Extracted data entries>
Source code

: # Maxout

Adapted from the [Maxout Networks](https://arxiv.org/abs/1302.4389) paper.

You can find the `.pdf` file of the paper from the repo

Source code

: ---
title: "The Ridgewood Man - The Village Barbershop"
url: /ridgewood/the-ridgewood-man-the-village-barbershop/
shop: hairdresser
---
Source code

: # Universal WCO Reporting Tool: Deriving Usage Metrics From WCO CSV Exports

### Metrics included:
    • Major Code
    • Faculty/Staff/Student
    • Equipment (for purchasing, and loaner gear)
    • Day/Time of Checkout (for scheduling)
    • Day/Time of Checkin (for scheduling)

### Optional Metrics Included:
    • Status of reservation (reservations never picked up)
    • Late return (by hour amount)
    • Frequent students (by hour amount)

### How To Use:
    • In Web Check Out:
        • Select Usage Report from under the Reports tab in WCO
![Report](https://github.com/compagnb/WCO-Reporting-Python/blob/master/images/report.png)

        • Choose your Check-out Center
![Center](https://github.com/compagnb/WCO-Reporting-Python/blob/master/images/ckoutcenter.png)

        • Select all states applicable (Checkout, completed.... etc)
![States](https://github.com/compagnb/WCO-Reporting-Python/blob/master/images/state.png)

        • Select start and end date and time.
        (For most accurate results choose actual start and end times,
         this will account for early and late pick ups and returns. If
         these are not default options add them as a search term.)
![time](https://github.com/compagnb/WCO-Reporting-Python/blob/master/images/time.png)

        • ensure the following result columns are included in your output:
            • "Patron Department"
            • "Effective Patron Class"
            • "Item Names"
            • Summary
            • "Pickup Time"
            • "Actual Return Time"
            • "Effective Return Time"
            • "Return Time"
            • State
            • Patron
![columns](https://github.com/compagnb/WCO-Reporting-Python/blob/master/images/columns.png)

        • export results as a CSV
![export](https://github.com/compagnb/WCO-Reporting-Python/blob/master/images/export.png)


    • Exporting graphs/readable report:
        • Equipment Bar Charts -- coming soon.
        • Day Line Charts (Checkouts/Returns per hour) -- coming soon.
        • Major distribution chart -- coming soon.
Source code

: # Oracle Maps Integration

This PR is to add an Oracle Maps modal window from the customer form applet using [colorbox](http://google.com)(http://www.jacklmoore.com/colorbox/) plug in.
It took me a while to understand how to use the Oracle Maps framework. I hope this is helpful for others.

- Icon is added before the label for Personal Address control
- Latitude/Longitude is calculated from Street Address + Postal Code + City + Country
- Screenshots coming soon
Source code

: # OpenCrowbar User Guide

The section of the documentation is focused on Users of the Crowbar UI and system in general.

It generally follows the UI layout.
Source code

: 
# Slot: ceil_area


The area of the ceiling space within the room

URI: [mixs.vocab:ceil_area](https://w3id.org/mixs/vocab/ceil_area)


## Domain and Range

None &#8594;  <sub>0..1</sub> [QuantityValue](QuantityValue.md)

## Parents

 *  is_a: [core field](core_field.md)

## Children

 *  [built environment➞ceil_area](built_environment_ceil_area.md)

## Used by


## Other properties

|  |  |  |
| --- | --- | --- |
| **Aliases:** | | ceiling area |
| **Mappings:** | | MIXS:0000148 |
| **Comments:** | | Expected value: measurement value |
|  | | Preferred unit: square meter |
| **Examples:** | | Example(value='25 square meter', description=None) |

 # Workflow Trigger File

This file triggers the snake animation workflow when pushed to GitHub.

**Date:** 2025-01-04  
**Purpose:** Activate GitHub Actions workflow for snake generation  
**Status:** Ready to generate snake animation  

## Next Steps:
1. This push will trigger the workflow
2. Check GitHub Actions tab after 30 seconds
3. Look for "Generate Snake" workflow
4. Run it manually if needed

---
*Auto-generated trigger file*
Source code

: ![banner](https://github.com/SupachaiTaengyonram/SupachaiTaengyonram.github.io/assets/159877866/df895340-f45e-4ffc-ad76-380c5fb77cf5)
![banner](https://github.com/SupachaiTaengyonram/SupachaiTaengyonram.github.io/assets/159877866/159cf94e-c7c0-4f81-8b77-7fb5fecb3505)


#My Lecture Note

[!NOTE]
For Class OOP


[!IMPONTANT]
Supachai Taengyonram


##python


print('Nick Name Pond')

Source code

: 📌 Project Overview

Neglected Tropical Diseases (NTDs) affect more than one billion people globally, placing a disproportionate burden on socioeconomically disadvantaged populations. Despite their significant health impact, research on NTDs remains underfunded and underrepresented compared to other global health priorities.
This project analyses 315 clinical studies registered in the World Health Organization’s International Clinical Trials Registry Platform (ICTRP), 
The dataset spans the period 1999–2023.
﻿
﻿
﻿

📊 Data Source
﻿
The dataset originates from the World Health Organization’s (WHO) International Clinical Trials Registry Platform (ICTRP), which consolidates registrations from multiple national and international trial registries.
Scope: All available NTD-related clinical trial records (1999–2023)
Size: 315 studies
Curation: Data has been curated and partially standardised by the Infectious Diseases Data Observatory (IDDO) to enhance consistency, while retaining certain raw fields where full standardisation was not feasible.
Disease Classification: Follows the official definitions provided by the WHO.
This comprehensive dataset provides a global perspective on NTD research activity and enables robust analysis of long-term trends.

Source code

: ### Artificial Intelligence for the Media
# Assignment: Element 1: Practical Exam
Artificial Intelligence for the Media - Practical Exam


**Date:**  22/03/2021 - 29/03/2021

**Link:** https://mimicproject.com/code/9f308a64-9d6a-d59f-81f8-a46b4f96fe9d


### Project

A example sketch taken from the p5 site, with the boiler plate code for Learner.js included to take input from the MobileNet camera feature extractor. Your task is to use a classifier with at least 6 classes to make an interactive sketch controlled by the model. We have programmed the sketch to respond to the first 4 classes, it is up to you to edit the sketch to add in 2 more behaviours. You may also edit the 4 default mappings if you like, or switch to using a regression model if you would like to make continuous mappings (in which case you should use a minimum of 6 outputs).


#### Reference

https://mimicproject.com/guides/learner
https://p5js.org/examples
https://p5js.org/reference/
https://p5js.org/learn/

Work task>
Restate each of the records exactly, leaving nothing out.

Exercise solution>
Source code

: # Maxout

Adapted from the [Maxout Networks](https://arxiv.org/abs/1302.4389) paper.

You can find the `.pdf` file of the paper from the repo

Source code

: ---
title: "The Ridgewood Man - The Village Barbershop"
url: /ridgewood/the-ridgewood-man-the-village-barbershop/
shop: hairdresser
---
Source code

: # Universal WCO Reporting Tool: Deriving Usage Metrics From WCO CSV Exports

### Metrics included:
    • Major Code
    • Faculty/Staff/Student
    • Equipment (for purchasing, and loaner gear)
    • Day/Time of Checkout (for scheduling)
    • Day/Time of Checkin (for scheduling)

### Optional Metrics Included:
    • Status of reservation (reservations never picked up)
    • Late return (by hour amount)
    • Frequent students (by hour amount)

### How To Use:
    • In Web Check Out:
        • Select Usage Report from under the Reports tab in WCO
![Report](https://github.com/compagnb/WCO-Reporting-Python/blob/master/images/report.png)

        • Choose your Check-out Center
![Center](https://github.com/compagnb/WCO-Reporting-Python/blob/master/images/ckoutcenter.png)

        • Select all states applicable (Checkout, completed.... etc)
![States](https://github.com/compagnb/WCO-Reporting-Python/blob/master/images/state.png)

        • Select start and end date and time.
        (For most accurate results choose actual start and end times,
         this will account for early and late pick ups and returns. If
         these are not default options add them as a search term.)
![time](https://github.com/compagnb/WCO-Reporting-Python/blob/master/images/time.png)

        • ensure the following result columns are included in your output:
            • "Patron Department"
            • "Effective Patron Class"
            • "Item Names"
            • Summary
            • "Pickup Time"
            • "Actual Return Time"
            • "Effective Return Time"
            • "Return Time"
            • State
            • Patron
![columns](https://github.com/compagnb/WCO-Reporting-Python/blob/master/images/columns.png)

        • export results as a CSV
![export](https://github.com/compagnb/WCO-Reporting-Python/blob/master/images/export.png)


    • Exporting graphs/readable report:
        • Equipment Bar Charts -- coming soon.
        • Day Line Charts (Checkouts/Returns per hour) -- coming soon.
        • Major distribution chart -- coming soon.
Source code

: # Oracle Maps Integration

This PR is to add an Oracle Maps modal window from the customer form applet using [colorbox](http://google.com)(http://www.jacklmoore.com/colorbox/) plug in.
It took me a while to understand how to use the Oracle Maps framework. I hope this is helpful for others.

- Icon is added before the label for Personal Address control
- Latitude/Longitude is calculated from Street Address + Postal Code + City + Country
- Screenshots coming soon
Source code

: # OpenCrowbar User Guide

The section of the documentation is focused on Users of the Crowbar UI and system in general.

It generally follows the UI layout.
Source code

: 
# Slot: ceil_area


The area of the ceiling space within the room

URI: [mixs.vocab:ceil_area](https://w3id.org/mixs/vocab/ceil_area)


## Domain and Range

None &#8594;  <sub>0..1</sub> [QuantityValue](QuantityValue.md)

## Parents

 *  is_a: [core field](core_field.md)

## Children

 *  [built environment➞ceil_area](built_environment_ceil_area.md)

## Used by


## Other properties

|  |  |  |
| --- | --- | --- |
| **Aliases:** | | ceiling area |
| **Mappings:** | | MIXS:0000148 |
| **Comments:** | | Expected value: measurement value |
|  | | Preferred unit: square meter |
| **Examples:** | | Example(value='25 square meter', description=None) |

 # Workflow Trigger File

This file triggers the snake animation workflow when pushed to GitHub.

**Date:** 2025-01-04  
**Purpose:** Activate GitHub Actions workflow for snake generation  
**Status:** Ready to generate snake animation  

## Next Steps:
1. This push will trigger the workflow
2. Check GitHub Actions tab after 30 seconds
3. Look for "Generate Snake" workflow
4. Run it manually if needed

---
*Auto-generated trigger file*
Source code

: ![banner](https://github.com/SupachaiTaengyonram/SupachaiTaengyonram.github.io/assets/159877866/df895340-f45e-4ffc-ad76-380c5fb77cf5)
![banner](https://github.com/SupachaiTaengyonram/SupachaiTaengyonram.github.io/assets/159877866/159cf94e-c7c0-4f81-8b77-7fb5fecb3505)


#My Lecture Note

[!NOTE]
For Class OOP


[!IMPONTANT]
Supachai Taengyonram


##python


print('Nick Name Pond')

Source code

: 📌 Project Overview

Neglected Tropical Diseases (NTDs) affect more than one billion people globally, placing a disproportionate burden on socioeconomically disadvantaged populations. Despite their significant health impact, research on NTDs remains underfunded and underrepresented compared to other global health priorities.
This project analyses 315 clinical studies registered in the World Health Organization’s International Clinical Trials Registry Platform (ICTRP), 
The dataset spans the period 1999–2023.
﻿
﻿
﻿

📊 Data Source
﻿
The dataset originates from the World Health Organization’s (WHO) International Clinical Trials Registry Platform (ICTRP), which consolidates registrations from multiple national and international trial registries.
Scope: All available NTD-related clinical trial records (1999–2023)
Size: 315 studies
Curation: Data has been curated and partially standardised by the Infectious Diseases Data Observatory (IDDO) to enhance consistency, while retaining certain raw fields where full standardisation was not feasible.
Disease Classification: Follows the official definitions provided by the WHO.
This comprehensive dataset provides a global perspective on NTD research activity and enables robust analysis of long-term trends.

Source code

: ### Artificial Intelligence for the Media
# Assignment: Element 1: Practical Exam
Artificial Intelligence for the Media - Practical Exam


**Date:**  22/03/2021 - 29/03/2021

**Link:** https://mimicproject.com/code/9f308a64-9d6a-d59f-81f8-a46b4f96fe9d


### Project

A example sketch taken from the p5 site, with the boiler plate code for Learner.js included to take input from the MobileNet camera feature extractor. Your task is to use a classifier with at least 6 classes to make an interactive sketch controlled by the model. We have programmed the sketch to respond to the first 4 classes, it is up to you to edit the sketch to add in 2 more behaviours. You may also edit the 4 default mappings if you like, or switch to using a regression model if you would like to make continuous mappings (in which case you should use a minimum of 6 outputs).


#### Reference

https://mimicproject.com/guides/learner
https://p5js.org/examples
https://p5js.org/reference/
https://p5js.org/learn/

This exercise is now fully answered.